Un clima regularmente trastornado
Estructurado en cuatro capas, el manto glaciar del Polo Norte conserva el rastro de grandes ciclos climáticos acontecidos en Marte y causados por variaciones astronómicas del movimiento del planeta. Esta estratigrafía pone de manifiesto también que los embalses de agua líquida sí existen, aunque están a mayor profundidad de lo que se pensaba.
En órbita alrededor del Planeta rojo desde marzo de 2006, la sonda MRO (Mars Reconnaissance Orbiter) sigue su trabajo paciente. Uno de sus instrumentos es un radar que está investigando el subsuelo marciano. Proporcionado por el ASI (agencia espacial italiana), se llama Sharad, de Shallow Radar, que se podría traducir como radar de los huecos o, de manera menos gráfica, radar para bajas profundidades. Sus misiones consisten en situar la presencia de agua y elementos volátiles bajo la superficie de Marte, cartografiar las capas sedimentarias y analizar el subsuelo de los polos.

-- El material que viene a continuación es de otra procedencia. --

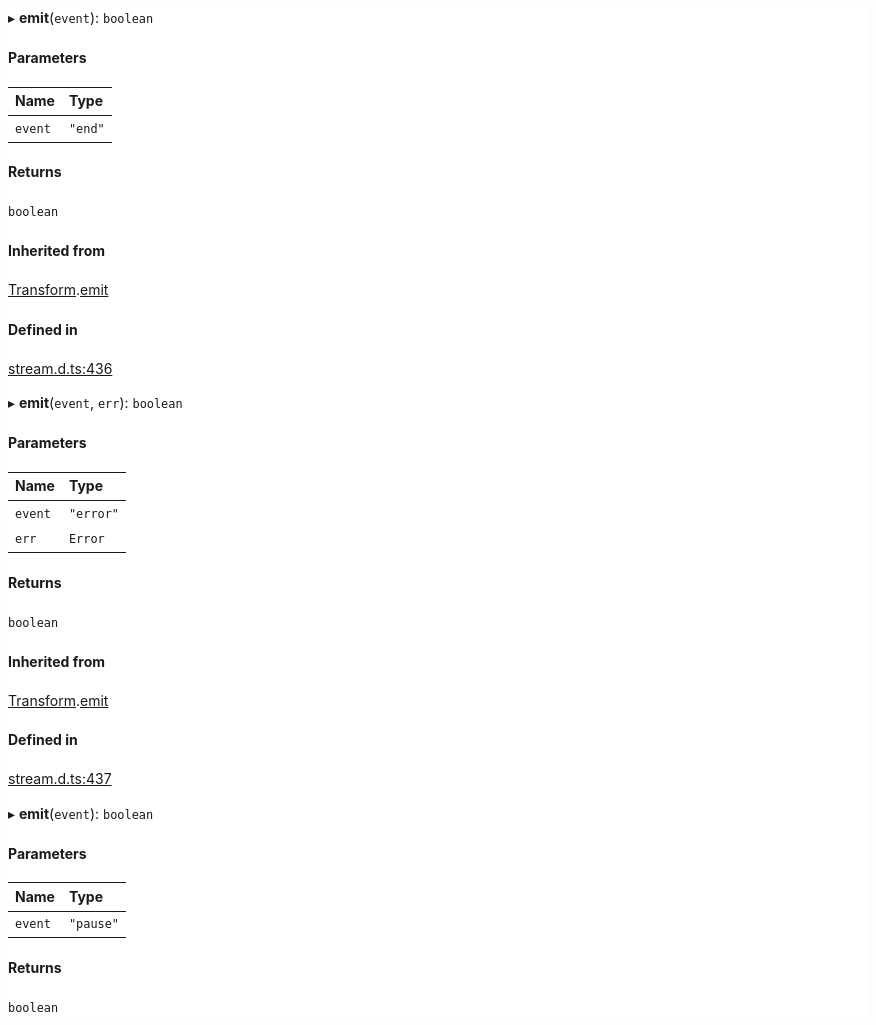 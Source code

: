▸ **emit**(`event`): `boolean`

#### Parameters

| Name | Type |
| :------ | :------ |
| `event` | ``"end"`` |

#### Returns

`boolean`

#### Inherited from

[Transform](https://github.com/oven-sh/bun-types/blob/master/api-docs/classes/stream_.Transform.md).[emit](https://github.com/oven-sh/bun-types/blob/master/api-docs/classes/stream_.Transform.md#emit)

#### Defined in

[stream.d.ts:436](https://github.com/valgaze/bun-types/blob/6f8dbf8/stream.d.ts#L436)

▸ **emit**(`event`, `err`): `boolean`

#### Parameters

| Name | Type |
| :------ | :------ |
| `event` | ``"error"`` |
| `err` | `Error` |

#### Returns

`boolean`

#### Inherited from

[Transform](https://github.com/oven-sh/bun-types/blob/master/api-docs/classes/stream_.Transform.md).[emit](https://github.com/oven-sh/bun-types/blob/master/api-docs/classes/stream_.Transform.md#emit)

#### Defined in

[stream.d.ts:437](https://github.com/valgaze/bun-types/blob/6f8dbf8/stream.d.ts#L437)

▸ **emit**(`event`): `boolean`

#### Parameters

| Name | Type |
| :------ | :------ |
| `event` | ``"pause"`` |

#### Returns

`boolean`
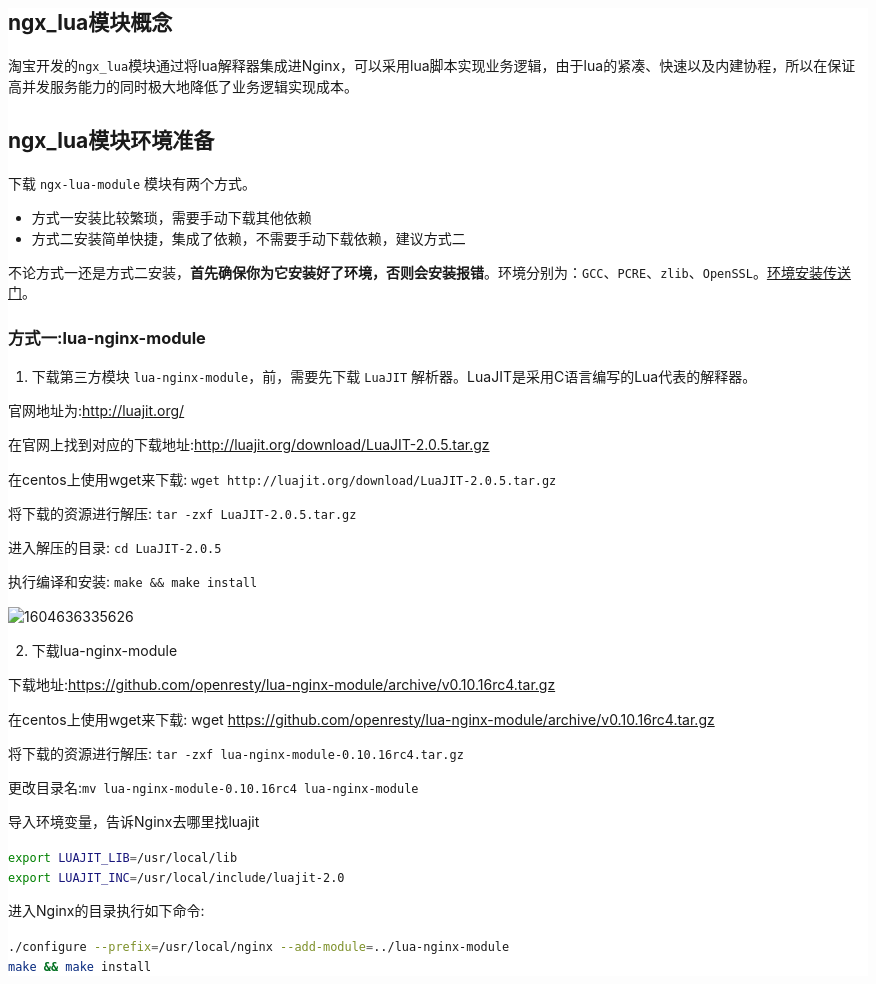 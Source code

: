 





## ngx_lua模块概念

淘宝开发的`ngx_lua`模块通过将lua解释器集成进Nginx，可以采用lua脚本实现业务逻辑，由于lua的紧凑、快速以及内建协程，所以在保证高并发服务能力的同时极大地降低了业务逻辑实现成本。

## ngx_lua模块环境准备

下载 `ngx-lua-module` 模块有两个方式。

- 方式一安装比较繁琐，需要手动下载其他依赖
- 方式二安装简单快捷，集成了依赖，不需要手动下载依赖，建议方式二

不论方式一还是方式二安装，**首先确保你为它安装好了环境，否则会安装报错**。环境分别为：`GCC`、`PCRE`、`zlib`、`OpenSSL`。[环境安装传送门](https://frxcat.fun/middleware/Nginx/Nginx_install/#nginx环境安装)。



### 方式一:lua-nginx-module

1. 下载第三方模块 `lua-nginx-module`，前，需要先下载 `LuaJIT` 解析器。LuaJIT是采用C语言编写的Lua代表的解释器。

官网地址为:<http://luajit.org/>

在官网上找到对应的下载地址:http://luajit.org/download/LuaJIT-2.0.5.tar.gz

在centos上使用wget来下载: `wget http://luajit.org/download/LuaJIT-2.0.5.tar.gz`

将下载的资源进行解压: `tar -zxf LuaJIT-2.0.5.tar.gz`

进入解压的目录: `cd LuaJIT-2.0.5`

执行编译和安装: `make && make install`

![1604636335626](https://cdn.staticaly.com/gh/Sidney-Su/cartographic-bed@main/计算机/Nginx/day05/1604636335626.webp)

2. 下载lua-nginx-module

下载地址:<https://github.com/openresty/lua-nginx-module/archive/v0.10.16rc4.tar.gz>

在centos上使用wget来下载: wget https://github.com/openresty/lua-nginx-module/archive/v0.10.16rc4.tar.gz

将下载的资源进行解压: `tar -zxf lua-nginx-module-0.10.16rc4.tar.gz`

更改目录名:`mv lua-nginx-module-0.10.16rc4 lua-nginx-module`

导入环境变量，告诉Nginx去哪里找luajit

```sh
export LUAJIT_LIB=/usr/local/lib
export LUAJIT_INC=/usr/local/include/luajit-2.0
```

进入Nginx的目录执行如下命令:

```sh
./configure --prefix=/usr/local/nginx --add-module=../lua-nginx-module
make && make install
```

Trabaja entre quince y veinticinco megahercios, emite ondas cuya señal recupera una vez “rebotan” en el suelo, las características de la respuesta dependen de la naturaleza del suelo, de su humedad, de la naturaleza de las rocas… Su resolución es de diez a veinte metros en dirección vertical. En el plano horizontal es de 0,3 a tres kilómetros en el sentido del desplazamiento de la sonda y de siete kilómetros en sentido transversal.
Los últimos resultados, que acaban publicarse en Science, por Roger Phillips (Southwest Research Institute, Boulder) y su equipo, se refieren al Polo Norte. Sharad reveló una estructura inesperada de su manto glaciar. Sobre el corte construido a partir de los datos del radar, aparece formada por cuatro capas bien distintas, constituidas por una mezcla de polvo e hielo (de agua y gas carbónico). Entre estas capas se insertan grosores de hielo casi libres de polvo.